Exercise description: Return exactly the lines below, starting with the one that has "- Send emails" and going on through the one that has "I have develeped".

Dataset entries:
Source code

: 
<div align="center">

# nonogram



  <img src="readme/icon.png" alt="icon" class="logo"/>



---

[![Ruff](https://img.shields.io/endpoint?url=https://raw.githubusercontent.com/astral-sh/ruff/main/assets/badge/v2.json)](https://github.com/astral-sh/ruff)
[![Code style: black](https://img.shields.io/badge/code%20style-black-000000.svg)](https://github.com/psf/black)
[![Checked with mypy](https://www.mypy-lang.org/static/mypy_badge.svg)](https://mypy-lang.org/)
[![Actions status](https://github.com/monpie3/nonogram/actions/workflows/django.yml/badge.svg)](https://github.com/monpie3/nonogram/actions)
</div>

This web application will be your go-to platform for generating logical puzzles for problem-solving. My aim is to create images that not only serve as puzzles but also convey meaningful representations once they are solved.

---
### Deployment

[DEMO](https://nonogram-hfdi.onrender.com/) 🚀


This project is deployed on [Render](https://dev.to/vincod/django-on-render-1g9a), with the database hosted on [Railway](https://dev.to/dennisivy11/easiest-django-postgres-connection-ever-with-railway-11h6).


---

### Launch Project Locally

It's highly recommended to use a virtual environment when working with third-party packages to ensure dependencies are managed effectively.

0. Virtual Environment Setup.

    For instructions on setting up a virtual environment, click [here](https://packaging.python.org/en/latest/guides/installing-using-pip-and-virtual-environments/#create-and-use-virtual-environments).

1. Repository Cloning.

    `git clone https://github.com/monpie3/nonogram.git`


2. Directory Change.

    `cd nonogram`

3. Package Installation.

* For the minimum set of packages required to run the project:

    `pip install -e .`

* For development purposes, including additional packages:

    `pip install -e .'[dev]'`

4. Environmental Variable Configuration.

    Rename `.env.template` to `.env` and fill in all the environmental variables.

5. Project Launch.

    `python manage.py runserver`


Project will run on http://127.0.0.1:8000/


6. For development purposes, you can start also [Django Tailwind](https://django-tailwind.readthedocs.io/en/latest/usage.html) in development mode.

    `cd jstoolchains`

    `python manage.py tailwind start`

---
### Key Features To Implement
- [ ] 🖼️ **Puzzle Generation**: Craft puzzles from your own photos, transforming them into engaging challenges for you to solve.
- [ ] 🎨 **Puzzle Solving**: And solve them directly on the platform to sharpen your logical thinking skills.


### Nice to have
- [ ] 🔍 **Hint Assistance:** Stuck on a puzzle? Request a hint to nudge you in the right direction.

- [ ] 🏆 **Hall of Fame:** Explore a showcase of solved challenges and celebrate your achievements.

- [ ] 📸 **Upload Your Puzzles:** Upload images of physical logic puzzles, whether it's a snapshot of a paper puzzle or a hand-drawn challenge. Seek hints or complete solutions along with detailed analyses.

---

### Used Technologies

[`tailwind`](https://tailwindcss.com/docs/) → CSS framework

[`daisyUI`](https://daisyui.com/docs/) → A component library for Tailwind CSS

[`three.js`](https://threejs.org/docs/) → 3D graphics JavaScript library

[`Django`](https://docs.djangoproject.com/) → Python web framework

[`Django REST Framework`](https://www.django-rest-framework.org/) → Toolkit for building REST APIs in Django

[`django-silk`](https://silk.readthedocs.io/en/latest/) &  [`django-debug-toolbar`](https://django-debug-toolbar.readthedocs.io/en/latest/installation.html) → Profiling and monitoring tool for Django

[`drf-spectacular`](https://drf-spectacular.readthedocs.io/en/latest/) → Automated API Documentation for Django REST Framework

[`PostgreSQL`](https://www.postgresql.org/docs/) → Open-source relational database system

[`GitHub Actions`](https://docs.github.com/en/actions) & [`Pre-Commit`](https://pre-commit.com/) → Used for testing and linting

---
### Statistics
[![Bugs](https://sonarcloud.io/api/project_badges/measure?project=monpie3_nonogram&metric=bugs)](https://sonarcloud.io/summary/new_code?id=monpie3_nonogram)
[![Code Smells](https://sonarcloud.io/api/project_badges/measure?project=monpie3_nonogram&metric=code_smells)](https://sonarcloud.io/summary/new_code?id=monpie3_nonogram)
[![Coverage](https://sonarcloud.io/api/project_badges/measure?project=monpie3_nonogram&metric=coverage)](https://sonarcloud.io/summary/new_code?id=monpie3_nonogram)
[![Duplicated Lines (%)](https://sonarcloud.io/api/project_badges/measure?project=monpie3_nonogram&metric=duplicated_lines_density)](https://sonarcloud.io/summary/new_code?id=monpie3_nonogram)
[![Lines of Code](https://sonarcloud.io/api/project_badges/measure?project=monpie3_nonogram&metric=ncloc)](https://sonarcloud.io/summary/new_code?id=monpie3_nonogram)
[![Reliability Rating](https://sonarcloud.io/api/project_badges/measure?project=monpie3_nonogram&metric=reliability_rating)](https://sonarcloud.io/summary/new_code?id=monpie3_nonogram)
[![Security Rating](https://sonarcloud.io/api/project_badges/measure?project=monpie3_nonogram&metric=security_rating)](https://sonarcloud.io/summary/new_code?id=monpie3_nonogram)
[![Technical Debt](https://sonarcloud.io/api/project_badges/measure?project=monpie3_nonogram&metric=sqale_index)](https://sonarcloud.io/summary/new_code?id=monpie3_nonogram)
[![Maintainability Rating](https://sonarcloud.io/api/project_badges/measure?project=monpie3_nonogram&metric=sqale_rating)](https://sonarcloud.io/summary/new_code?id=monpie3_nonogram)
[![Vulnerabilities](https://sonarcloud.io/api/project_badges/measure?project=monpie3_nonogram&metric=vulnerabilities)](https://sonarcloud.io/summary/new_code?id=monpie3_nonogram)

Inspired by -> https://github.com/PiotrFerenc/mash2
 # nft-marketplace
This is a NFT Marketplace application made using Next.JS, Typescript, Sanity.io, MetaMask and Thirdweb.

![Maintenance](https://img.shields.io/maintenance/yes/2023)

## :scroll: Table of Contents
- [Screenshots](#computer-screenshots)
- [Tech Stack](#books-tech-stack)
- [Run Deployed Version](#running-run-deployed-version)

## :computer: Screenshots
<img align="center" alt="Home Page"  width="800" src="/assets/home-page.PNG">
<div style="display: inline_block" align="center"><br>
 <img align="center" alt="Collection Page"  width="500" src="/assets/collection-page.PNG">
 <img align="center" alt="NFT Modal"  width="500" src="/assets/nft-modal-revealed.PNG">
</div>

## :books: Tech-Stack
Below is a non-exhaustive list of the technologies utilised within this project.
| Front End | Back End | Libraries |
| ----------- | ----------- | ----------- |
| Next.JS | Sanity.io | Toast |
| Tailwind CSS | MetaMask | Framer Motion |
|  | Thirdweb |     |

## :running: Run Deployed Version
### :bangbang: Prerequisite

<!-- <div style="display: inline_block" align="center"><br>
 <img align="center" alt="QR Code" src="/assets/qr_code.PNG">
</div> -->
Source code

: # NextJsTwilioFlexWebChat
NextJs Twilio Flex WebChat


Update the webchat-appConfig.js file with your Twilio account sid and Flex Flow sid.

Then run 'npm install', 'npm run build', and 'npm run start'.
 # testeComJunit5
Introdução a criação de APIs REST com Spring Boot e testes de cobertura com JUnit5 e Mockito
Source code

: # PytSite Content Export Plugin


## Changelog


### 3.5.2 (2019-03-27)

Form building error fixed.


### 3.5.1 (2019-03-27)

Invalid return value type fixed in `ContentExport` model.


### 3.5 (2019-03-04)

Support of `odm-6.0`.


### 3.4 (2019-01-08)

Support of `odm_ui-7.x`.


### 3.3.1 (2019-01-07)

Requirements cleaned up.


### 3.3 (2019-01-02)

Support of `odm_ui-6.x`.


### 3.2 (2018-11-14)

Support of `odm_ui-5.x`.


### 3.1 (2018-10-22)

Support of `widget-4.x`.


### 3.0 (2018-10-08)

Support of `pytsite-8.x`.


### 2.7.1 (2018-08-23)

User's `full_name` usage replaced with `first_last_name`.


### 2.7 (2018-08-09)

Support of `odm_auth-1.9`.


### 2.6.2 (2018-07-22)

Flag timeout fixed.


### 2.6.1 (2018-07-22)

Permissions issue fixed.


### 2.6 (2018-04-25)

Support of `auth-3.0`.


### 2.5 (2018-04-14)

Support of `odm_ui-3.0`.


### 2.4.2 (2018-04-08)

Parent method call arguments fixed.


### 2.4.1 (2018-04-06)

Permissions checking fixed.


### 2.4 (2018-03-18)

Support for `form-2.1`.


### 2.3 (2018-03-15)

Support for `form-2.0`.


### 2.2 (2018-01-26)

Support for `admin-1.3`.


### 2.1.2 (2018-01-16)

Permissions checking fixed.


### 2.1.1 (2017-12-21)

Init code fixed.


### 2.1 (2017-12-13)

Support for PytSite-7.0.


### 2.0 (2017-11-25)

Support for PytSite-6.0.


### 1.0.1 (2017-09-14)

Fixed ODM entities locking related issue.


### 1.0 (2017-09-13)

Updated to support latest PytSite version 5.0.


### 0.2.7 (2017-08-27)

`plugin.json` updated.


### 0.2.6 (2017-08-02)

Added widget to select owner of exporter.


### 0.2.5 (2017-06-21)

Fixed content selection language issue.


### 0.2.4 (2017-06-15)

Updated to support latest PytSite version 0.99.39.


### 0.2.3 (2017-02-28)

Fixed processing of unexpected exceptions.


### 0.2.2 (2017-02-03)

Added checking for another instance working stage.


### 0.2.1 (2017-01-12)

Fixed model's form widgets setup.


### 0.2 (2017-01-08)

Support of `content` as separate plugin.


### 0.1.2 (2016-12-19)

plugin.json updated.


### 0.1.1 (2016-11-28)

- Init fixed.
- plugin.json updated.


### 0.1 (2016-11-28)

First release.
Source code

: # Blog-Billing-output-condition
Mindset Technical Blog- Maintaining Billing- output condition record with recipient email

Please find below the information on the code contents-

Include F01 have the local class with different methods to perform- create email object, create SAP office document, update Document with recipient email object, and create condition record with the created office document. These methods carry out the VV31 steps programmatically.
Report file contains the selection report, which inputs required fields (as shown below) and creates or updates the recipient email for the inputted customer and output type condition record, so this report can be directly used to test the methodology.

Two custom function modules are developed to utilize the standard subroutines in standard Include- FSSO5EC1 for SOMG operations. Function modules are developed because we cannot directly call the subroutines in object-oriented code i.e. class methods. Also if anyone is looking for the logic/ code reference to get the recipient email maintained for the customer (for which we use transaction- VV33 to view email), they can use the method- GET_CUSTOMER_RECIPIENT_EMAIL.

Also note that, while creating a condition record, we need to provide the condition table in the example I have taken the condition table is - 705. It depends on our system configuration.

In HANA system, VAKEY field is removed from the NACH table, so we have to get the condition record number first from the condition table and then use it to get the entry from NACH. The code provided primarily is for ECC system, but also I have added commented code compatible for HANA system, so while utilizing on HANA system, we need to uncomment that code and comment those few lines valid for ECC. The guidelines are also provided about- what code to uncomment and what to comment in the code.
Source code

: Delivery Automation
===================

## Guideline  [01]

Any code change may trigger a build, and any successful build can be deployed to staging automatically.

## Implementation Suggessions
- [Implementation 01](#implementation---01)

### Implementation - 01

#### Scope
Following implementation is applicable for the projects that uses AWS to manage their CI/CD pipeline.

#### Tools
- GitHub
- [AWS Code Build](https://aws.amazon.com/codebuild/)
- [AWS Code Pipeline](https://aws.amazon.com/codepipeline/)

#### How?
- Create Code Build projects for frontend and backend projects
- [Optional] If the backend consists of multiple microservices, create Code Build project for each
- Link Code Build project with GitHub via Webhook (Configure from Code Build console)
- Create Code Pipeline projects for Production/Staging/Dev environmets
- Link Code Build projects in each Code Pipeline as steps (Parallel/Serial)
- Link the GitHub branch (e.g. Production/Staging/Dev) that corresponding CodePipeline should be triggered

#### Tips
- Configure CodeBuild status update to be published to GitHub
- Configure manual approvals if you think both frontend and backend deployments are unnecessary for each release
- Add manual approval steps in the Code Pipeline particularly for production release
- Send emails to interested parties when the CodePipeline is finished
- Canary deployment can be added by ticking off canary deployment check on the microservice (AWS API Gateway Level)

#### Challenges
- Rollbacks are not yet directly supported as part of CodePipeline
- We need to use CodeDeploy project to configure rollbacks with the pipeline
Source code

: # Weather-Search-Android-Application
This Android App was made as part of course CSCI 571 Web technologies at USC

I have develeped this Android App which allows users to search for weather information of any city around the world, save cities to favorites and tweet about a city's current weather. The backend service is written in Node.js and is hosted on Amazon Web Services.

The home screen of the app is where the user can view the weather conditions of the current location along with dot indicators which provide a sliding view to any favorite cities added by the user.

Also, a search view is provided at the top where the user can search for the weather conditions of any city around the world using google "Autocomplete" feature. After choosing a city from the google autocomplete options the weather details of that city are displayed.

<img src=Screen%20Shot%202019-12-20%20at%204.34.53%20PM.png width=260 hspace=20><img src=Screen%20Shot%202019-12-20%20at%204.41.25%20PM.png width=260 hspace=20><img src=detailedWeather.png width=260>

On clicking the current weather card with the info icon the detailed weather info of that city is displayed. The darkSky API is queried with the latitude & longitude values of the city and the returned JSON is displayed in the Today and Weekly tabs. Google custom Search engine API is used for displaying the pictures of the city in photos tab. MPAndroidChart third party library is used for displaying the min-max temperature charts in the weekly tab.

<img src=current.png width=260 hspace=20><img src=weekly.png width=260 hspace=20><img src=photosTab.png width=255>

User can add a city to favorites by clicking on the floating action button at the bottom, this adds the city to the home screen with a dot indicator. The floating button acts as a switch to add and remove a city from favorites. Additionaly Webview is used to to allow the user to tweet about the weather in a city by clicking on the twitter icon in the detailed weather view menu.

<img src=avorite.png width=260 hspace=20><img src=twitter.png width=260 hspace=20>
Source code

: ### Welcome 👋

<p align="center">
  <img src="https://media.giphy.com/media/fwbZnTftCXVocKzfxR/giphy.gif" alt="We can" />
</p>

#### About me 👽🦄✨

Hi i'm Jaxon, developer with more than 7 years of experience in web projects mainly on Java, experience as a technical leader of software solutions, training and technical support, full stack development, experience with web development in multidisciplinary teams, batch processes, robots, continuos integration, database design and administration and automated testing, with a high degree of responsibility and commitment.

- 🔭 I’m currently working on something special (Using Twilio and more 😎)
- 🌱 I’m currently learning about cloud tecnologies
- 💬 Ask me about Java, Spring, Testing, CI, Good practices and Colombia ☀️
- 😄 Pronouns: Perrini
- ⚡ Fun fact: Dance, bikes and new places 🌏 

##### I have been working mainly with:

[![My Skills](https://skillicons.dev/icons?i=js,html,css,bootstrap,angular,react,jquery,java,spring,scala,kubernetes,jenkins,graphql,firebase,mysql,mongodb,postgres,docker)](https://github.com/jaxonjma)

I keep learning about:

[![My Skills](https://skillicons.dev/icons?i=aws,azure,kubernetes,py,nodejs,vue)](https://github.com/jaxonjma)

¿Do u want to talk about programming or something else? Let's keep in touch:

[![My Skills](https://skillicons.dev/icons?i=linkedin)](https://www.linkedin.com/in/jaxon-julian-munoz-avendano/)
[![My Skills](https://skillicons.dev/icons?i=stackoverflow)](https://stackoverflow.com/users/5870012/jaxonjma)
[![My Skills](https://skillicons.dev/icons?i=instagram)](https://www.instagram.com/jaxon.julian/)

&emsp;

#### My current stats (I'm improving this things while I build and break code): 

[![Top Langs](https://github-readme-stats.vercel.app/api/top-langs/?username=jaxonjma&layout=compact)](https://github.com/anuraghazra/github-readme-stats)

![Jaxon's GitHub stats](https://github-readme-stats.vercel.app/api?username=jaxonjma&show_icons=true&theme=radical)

Answer for the task:
- Send emails to interested parties when the CodePipeline is finished
- Canary deployment can be added by ticking off canary deployment check on the microservice (AWS API Gateway Level)

#### Challenges
- Rollbacks are not yet directly supported as part of CodePipeline
- We need to use CodeDeploy project to configure rollbacks with the pipeline
Source code

: # Weather-Search-Android-Application
This Android App was made as part of course CSCI 571 Web technologies at USC

I have develeped this Android App which allows users to search for weather information of any city around the world, save cities to favorites and tweet about a city's current weather. The backend service is written in Node.js and is hosted on Amazon Web Services.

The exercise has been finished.